Kebencian Kristen terhadap umat Islam dimulai
sejak disebarkannya Islam ke daerah-daerah kekuasaan Bizantium, terutama pada
abad ke-8 Masehi, yakni ketika umat Islam melakukan ekspansi ke wilayah-wilayah
yang dikuasai oleh Kristen di Eropa. Mereka melihat bahwa kekuasaan Islam dapat
mengancam bahkan menghancurkan Konstantinopel sebagai ibukota kerajaan
Bizantium. Dendam dan kebencian yang disimpan umat Kristen mencetuskan Perang
Salib yang tujuannya adalah merebut kembali wilayah-wilayah yang sudah dikuasai
umat Islam.
Dalam pengkajian
makalah ini penulis bertujuan untuk menjadikan fenomena sejarah masa lalu
menjadi iktibar
penting dengan menganalisis keberadaan Perang Salib itu sendiri, agar kiranya
tidak terulang di masa yang akan datang.
B.
Rumusan
Masalah
Dari
latar belakang masalah di atas dapat merumuskan masalah yaitu:
1. Apa
yang dimaksud dari
Perang Salib?
2. Apa
yang melatar belakangi terjadinya Perang Salib?
3. Bagaimanakah
periodisasi Perang Salib?
4. Bagaimana
pengaruh dari Perang Salib tersebut?
C.
Tujuan
Berdasarkan
rumusan masalah di atas, tujuannya yaitu:
1. Dapat
mengetahui maksud dari
Perang salib.
2. Dapat
mengetahui latar belakang terjadinya Perang Salib.
3. Dapat
mengetahui periodisasi Pernag Salib.
4. Dapat,
mengetahui pengaruh dari Perang Salib.
BAB II
PEMBAHASAN
A.
Pengertian
Perang Salib
Perang
salib (The Crusades) merupakan perang
keagamaan selama dua abad yang terjadi sebagai reaksi kristen di Eropa terhadap
umat Islam di Asia yang dianggap sebagai pihak penyerang. Sejak tahun 632 M
hingga meletusnya Perang Salib, sejumlah kota-kota penting dan tempat suci umat
Kristen telah diduduki umat Islam seperti Suriah, Asia Kecil, Spanyol, dan
Sicilia.[1] Perang Salib adalah gerakan
umat Kristen di Eropa yang memerangi umat Muslim di Palestina secara berulang-ulang mulai abad ke-11
sampai abad ke-13, dengan tujuan untuk merebut Tanah Suci dari kekuasaan kaum Muslim untuk mendirikan
gereja dan kerajaan Latin di Timur.[2]
Disebut
Perang Salib karena ekspedisi militer Kristen memepergunakan Salib sebagai
simbol pemersatu untuk menunjukan bahwa peperangan yang mereka lakukan adalah
perang suci (Crusades) dan bertujuan
untuk memebebaskan kota suci Baitulmakdis (Yerusalem) dari tangan orang-orang
Islam.[3]
Bagi orang-orang Eropa,
Perang Salib dikaitkan dengan kebangkitan kembali agama, dan bahkan diakitkan
dengan suatu gerakan kerohanian besar dimana dunia Kristen Barat mengalami
kesadaran identitas yang baru. Atas seruan Paus Urabanus II, seluruh raja-raja
Kristen di Eropa bersatu dan mengerahkan rakyatnya terlibat dalam Perang salib.
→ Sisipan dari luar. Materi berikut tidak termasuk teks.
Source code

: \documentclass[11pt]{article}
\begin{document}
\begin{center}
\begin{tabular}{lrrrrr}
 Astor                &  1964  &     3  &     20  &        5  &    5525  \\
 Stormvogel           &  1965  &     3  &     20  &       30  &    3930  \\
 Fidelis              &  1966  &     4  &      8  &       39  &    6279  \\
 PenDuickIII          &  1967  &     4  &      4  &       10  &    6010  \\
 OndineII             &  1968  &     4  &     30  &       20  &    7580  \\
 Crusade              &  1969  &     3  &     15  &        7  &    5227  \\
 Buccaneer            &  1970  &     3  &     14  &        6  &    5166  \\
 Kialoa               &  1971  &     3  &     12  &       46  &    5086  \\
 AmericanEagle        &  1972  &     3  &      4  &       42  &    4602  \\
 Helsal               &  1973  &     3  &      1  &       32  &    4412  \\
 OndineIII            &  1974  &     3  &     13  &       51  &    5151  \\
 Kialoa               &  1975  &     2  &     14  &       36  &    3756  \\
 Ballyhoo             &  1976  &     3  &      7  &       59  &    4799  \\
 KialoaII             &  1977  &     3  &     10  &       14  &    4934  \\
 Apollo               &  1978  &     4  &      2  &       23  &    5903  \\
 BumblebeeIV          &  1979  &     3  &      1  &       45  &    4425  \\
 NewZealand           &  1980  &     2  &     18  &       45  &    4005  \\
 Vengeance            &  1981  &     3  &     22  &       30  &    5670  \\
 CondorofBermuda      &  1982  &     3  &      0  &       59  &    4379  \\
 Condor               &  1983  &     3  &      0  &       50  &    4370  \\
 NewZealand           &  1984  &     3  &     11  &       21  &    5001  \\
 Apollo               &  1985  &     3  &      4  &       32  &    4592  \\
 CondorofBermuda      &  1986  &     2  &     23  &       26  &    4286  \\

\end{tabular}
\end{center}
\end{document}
Namun, bagi umat Islam pada umumnya Perang Salib tidak lebih dari suatu insiden
perbatasan, suatu kelanjutan dari pertempuran-pertempuran yang telah
berlangsung di Suriah dan Palestina selama setengah abad belakangan.[4] Orang-orang
Islam yang terlibat Perang Salib hanyalah mereka yang dekat dengan daerah
pertempuran di wilayah Turki, Palestina, dan Mesir.[5]
B.
Latar
Belakang Terjadinya Perang Salib
Penyebab langsung terjadinya perang salib adalah permintaan kaisar
Alexius Connenus pada taun 1095 kepada Paus Urbanus II kaisar dari Bizantiun
meminta bnatuan dari Romawi Karena daerah-daerah yang yang tersebar ke pesisir
laut Marmora dibinasakan oleh bani saljuk. Bahkan, kota Konstantinopel diancam
pula. Adanya permintaan ini, paus melihat kemungkinan untuk mempersatukan
kembali (gereja yunani dengan Romawi yang telah terpecah tahun 1009-1054).[6] Selain itu terjadinya Perang Salib
antara Timur-Islam dengan Barat-Kristen disebabkan oleh faktor-faktor utama
yaitu agama, politik, dan sosial ekonomi.[7]
1. Faktor
Agama.
Pihak Kristen merasa
tidak bebas menunaikan ibadah ke Baitulmakdis, sejak Dinasti Seljuk merebutnya
dan Dinasti Fathimiyah tahun 1070 M. Para penguasa Seljuk menetapkan sejumlah
peraturan yang dianggap mempersulit mereka yang pulang berziarah sering
mengeluh karena mendapat perlakuan jelek dari orang-orang Seljuk yang fanatik.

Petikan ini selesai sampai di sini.